The result of this combination of powers, he wrote, ‘is a union which is strong enough to withstand all emergencies, so that it is impossible to find a better form of constitution than this’. He admired above all the steadiness with which the Senate responded to the greatest disaster in its history: the defeat at Cannae by Hannibal the Carthaginian, in 218 BC. They remained committed to upholding the honour of Rome.
Virtuous– having or showing high moral standards
Repugnant– extremely distasteful/unacceptable
Rome’s fame largely rested on moral strength evident to all who had dealings with her. Romans could be relied on to stand by their oaths. The Romans had, Polybius agreed, adopted superstitious beliefs about punishment in the afterlife, but only because this was the best way of making the people virtuous.
The Jews, who encountered the Romans at about the same period, felt a similar admiration for so steady an ally: none of their generals, it was noted, ‘made any personal claim to greatness by wearing the crown or donning the purple‘.
In those earlier days, love of country predominated (patriotism), but in time success and wealth began to corrupt the Romans, who then fell under the sway of despotic forms of order which they had previously found repugnant.
Virtue and freedom declined together. It was the literature of Rome, especially the work of Cicero (a Roman politician, lawyer and philosopher), that persuaded later Europeans that virtue was the condition of freedom.
Antipathy – dislike/distaste / a deep-seated feeling of aversion.
Aversion – a strong dislike or disinclination
Patrician – an aristocrat or nobleman
Nobleman – a man who belongs by rank, title, or birth to the aristocracy; a peer
Plebeian– in ancient Rome, a commoner
Acute – experienced to a severe or intense degree
Acute as he was, Polybius failed to recognise that the most un-Greek feature on which so much of the distinctive character of Roman politics rested: auctoritas. This was the moral fluid in which was suspended the Roman conviction that the good of the patria (latin – country) must take precedence over merely private concerns (such as saving one’s life). This moral was conveyed in many famous stories of Roman heroes.
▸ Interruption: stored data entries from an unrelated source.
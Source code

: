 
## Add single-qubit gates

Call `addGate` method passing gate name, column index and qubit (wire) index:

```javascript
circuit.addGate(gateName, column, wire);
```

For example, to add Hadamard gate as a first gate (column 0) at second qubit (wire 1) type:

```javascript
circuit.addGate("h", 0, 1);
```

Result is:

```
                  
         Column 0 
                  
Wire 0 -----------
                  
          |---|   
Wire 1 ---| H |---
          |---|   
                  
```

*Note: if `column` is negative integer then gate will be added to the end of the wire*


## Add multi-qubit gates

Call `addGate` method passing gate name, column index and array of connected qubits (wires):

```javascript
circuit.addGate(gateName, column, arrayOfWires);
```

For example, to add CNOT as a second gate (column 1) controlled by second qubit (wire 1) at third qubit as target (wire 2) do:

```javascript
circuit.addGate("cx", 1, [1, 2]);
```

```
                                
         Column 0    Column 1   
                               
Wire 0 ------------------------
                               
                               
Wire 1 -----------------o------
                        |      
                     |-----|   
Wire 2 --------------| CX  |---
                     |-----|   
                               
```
Later writers thought the antipathy between patrician and plebeian which runs through the early history of Rome was a weakness, but Machiavewlli (Italian Renaissance historian, politician, diplomat, philosopher, humanist, and writer), in disagreeing with this judgement, put his finger on one of the central features of the whole Western political tradition
Subordinated– treat or regard as of lesser importance than something else or serving as a means to an end
He argued that conflict within the state, so long as it was subordinated to the public interest, merely reflected THE PUBLIC’S CONCERN FOR LIBERTY AND FOR THE PROTECTION OF CIVIL RIGHTS
Western politics is distinguished from other forms of social order by its exploration of this theme: that beyond the harmony that results from everyone knowing their place is another harmony, in which conflict is resolved by the free discussion and free acceptance of whatever outcome emerges from constitutional procedure.